Heard this in the Catholic Church parking lot behind my House this Easter Morning…

  1. “He better not be long-winded, all the Jews are going to be getting all the good stuff at the Easter Sale at Best Buy.”
  2. “Can’t I just get in the Express line? I’m double parked.”
  3. “Just leave the Bible in the car, they don’t actually use them here.”
  4. “Wonder if I can I get my cracker with some butter and Jelly on it? And maybe a latte’?”
  5. “Eff these twice-a-year Catholics, that’s my parking place!!!!”
  6. “We’re not one of those twice-a-year Catholic families, we come on Mother’s Day too.”
  7. “Couldn’t they move this Sunrise Service to somewhere around 11?”
  8. “How much do we have to give today not to come back until Christmas?”
  9. “Just leave the car double parked and running so we can be first in line at the Golden Corral.”
  10. “Welcome to our Three Service Easter Sunday/Money for a New Parking Lot.”
  11.  “Tennis shoes? You’re telling me your feet grew three sizes since the last time we went to Church?”
  12. “No Son. That was not the Torpedo of Truth Tour.”
  13. “This isn’t your fathers’ Catholic Church.  Playing the Organ means something entirely different now.”

And a bonus from a family member of mine…

“Happy Resurrection Sunday, as officially endorsed in Chapter 5, verse 4, of the Book of Nonexistence!”


  1. LOL!!!!! That was swell!!! I really got a chuckle out of it and my taxi driver thinks I am nuts now but all is well!!! Thank-you!!!!

    • Thanks for stopping by…I do this to give a few laughs and, if that is all you get in a cab, consider yourself lucky.
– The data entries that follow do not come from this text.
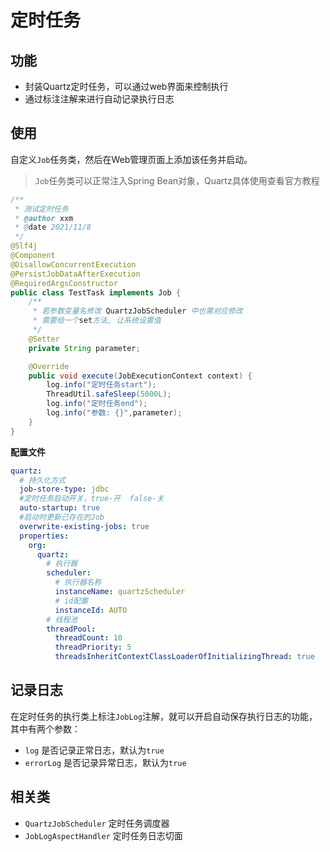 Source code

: # 定时任务

## 功能
- 封装Quartz定时任务，可以通过web界面来控制执行
- 通过标注注解来进行自动记录执行日志
## 使用
自定义`Job`任务类，然后在Web管理页面上添加该任务并启动。
> `Job`任务类可以正常注入Spring Bean对象，Quartz具体使用查看官方教程

```java
/**
 * 测试定时任务
 * @author xxm
 * @date 2021/11/8 
 */
@Slf4j
@Component
@DisallowConcurrentExecution
@PersistJobDataAfterExecution
@RequiredArgsConstructor
public class TestTask implements Job {
    /**
     * 若参数变量名修改 QuartzJobScheduler 中也需对应修改
     * 需要给一个set方法, 让系统设置值
     */
    @Setter
    private String parameter;

    @Override
    public void execute(JobExecutionContext context) {
        log.info("定时任务start");
        ThreadUtil.safeSleep(5000L);
        log.info("定时任务end");
        log.info("参数: {}",parameter);
    }
}
```
**配置文件**
```yaml
quartz:
  # 持久化方式
  job-store-type: jdbc
  #定时任务启动开关，true-开  false-关
  auto-startup: true
  #启动时更新己存在的Job
  overwrite-existing-jobs: true
  properties:
    org:
      quartz:
      	# 执行器
        scheduler:
          # 执行器名称
          instanceName: quartzScheduler
          # id配置
          instanceId: AUTO
        # 线程池
        threadPool:
          threadCount: 10
          threadPriority: 5
          threadsInheritContextClassLoaderOfInitializingThread: true
```
## 记录日志
在定时任务的执行类上标注`JobLog`注解，就可以开启自动保存执行日志的功能，其中有两个参数：
- `log` 是否记录正常日志，默认为`true`
- `errorLog` 是否记录异常日志，默认为`true`

## 相关类
- `QuartzJobScheduler` 定时任务调度器
- `JobLogAspectHandler` 定时任务日志切面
  2. I love #5: 5.“Eff these twice-a-year Catholics, that’s my parking place!!!!”

    Creasters …

  3. I hate Christmas/Easter Catholics. Either go every week and be a good Catholic, or don’t go at all. I’m a bad Catholic, I don’t go at all. If I am going to go to church, I’ll go on just some random Sunday or better yet, find a weeknight mass. Those are always better. The priest doesn’t get long-winded, he’s more personable. I can actually find parking. I shouldn’t have to pray just to find parking at a church. That’s what the Jews have figured out perfectly. No parking lots at the synagogue. You have to walk there. That’s the rule. You wanna go, you walk. Keeps all the iffy-people out.

  4. Being a little harsh on the Catholics, aren’t ya? 😉 Ah, what the hell. They deserve it. I used to be one of those faithful Catholics who bitched about not being able to sit comfortably for all the C & E Christians who showed up on the holidays. The old me is what prevented me from going to church yesterday. That and the fact that my husband asked, “Why do you want to go to church on Easter? We haven’t been there in forever. Why now?”

    • This Church is in my back yard…it is silly how crazy it gets on Christmas, Easter and Mothers Day.

  5. One of my former pastors referred to the twice-a-year attendees as “Poinsettias” and “Easter Lilies.” Only saw them twice a year.

    The hope is that some of those semi annual attendees might realize it’s not that painful and come back on a non-holiday. What a thought!